(Records from a data collection)
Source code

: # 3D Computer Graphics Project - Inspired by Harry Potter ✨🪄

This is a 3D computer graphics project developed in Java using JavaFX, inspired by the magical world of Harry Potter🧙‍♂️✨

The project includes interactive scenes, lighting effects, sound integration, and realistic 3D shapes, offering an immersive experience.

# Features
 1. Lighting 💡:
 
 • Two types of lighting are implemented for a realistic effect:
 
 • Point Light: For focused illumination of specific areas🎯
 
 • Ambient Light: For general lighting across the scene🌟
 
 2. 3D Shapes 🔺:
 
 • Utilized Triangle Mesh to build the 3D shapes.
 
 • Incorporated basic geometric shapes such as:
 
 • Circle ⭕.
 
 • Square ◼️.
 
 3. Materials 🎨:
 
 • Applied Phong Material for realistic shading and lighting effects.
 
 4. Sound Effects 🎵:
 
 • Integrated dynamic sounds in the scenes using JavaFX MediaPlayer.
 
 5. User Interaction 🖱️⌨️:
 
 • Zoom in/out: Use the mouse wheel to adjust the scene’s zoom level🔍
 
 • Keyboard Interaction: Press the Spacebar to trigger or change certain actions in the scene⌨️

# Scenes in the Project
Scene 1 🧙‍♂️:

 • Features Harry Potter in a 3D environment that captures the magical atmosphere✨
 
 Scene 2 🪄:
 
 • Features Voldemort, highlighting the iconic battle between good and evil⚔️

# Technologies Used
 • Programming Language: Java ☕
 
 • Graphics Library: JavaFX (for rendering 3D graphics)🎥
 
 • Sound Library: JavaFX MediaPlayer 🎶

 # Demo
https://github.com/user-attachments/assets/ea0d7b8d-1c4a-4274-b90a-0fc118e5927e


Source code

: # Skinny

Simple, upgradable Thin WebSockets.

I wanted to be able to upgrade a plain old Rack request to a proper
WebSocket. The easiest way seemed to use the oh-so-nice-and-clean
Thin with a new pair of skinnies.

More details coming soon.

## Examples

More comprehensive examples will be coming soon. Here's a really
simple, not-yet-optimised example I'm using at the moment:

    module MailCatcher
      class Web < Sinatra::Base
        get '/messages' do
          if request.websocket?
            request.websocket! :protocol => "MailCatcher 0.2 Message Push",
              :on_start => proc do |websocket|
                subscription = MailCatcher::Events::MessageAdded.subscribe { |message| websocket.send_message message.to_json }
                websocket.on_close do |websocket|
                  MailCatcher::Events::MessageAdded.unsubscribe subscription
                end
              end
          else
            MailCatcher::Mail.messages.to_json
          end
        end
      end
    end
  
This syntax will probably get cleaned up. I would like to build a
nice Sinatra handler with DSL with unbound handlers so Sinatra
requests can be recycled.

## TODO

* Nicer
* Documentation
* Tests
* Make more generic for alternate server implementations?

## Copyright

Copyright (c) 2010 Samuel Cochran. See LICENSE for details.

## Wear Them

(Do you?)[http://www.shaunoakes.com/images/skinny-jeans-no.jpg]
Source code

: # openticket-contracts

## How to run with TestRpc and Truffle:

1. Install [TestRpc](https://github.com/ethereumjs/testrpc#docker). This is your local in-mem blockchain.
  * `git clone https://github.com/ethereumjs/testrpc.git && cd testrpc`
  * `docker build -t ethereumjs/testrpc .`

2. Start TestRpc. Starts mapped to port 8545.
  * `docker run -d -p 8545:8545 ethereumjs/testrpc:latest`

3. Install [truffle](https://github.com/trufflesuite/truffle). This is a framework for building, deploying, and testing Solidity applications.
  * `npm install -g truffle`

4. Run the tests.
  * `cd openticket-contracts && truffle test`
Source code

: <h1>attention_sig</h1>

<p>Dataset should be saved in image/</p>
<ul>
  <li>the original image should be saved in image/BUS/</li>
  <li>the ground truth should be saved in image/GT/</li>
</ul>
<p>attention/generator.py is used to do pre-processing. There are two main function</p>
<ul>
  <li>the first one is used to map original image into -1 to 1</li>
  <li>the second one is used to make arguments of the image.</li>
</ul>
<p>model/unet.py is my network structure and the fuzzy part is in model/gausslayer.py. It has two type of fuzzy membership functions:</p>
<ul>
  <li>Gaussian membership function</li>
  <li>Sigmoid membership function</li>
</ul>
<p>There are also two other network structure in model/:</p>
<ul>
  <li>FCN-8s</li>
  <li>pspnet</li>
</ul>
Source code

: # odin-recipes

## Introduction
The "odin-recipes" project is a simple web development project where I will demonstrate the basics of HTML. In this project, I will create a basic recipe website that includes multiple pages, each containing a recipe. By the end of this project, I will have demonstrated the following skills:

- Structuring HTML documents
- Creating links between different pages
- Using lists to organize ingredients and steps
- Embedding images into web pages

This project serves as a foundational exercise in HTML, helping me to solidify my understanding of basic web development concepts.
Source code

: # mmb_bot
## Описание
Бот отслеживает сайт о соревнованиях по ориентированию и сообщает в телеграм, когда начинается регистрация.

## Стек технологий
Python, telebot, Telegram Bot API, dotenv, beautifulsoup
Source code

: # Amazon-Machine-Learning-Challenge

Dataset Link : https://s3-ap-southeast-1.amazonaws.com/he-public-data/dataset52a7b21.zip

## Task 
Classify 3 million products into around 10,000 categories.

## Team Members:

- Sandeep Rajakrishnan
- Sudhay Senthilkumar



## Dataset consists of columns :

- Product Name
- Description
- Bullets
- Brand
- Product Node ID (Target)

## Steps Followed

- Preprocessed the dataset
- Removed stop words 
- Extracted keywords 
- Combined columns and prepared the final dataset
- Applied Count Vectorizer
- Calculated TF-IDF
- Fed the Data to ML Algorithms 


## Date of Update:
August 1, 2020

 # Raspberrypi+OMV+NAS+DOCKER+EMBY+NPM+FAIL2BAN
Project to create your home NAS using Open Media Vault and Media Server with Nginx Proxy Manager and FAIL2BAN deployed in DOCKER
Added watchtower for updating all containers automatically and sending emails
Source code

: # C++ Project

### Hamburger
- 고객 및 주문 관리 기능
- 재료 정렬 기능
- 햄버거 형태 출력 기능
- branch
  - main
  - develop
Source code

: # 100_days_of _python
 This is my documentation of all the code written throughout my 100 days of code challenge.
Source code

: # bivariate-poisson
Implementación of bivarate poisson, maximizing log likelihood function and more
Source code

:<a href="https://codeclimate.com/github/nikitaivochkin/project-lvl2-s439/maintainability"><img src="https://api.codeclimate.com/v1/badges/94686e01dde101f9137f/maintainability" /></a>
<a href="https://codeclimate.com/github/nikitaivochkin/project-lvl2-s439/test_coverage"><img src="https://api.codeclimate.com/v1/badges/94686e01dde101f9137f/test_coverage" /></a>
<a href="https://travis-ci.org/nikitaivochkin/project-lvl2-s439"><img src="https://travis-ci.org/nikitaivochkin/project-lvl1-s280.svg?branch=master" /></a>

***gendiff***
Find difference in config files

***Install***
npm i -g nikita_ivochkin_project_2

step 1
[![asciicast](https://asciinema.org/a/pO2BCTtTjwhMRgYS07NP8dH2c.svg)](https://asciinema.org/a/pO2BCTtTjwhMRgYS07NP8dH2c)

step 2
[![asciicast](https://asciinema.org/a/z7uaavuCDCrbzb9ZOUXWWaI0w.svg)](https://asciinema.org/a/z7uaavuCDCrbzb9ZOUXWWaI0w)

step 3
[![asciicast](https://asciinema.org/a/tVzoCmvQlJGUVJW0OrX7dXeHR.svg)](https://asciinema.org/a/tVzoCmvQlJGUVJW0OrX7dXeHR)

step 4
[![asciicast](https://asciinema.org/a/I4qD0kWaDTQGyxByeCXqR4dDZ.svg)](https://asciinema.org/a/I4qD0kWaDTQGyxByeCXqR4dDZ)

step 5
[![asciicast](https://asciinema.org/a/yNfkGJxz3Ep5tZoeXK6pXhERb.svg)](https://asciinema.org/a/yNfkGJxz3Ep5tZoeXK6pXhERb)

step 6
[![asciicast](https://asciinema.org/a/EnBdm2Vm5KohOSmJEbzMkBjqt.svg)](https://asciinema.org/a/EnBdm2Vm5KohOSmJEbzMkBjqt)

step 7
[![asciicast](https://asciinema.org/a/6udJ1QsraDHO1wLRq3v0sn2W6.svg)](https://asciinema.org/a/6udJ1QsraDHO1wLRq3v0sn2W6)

### [Exercise brief]
What is needed is an exact repetition of the lines from the first line of the records through the line containing "This is a 3D", both ends included, and nothing more.

### [Answer to the problem]
Source code

: # 3D Computer Graphics Project - Inspired by Harry Potter ✨🪄

This is a 3D computer graphics project developed in Java using JavaFX, inspired by the magical world of Harry Potter🧙‍♂️✨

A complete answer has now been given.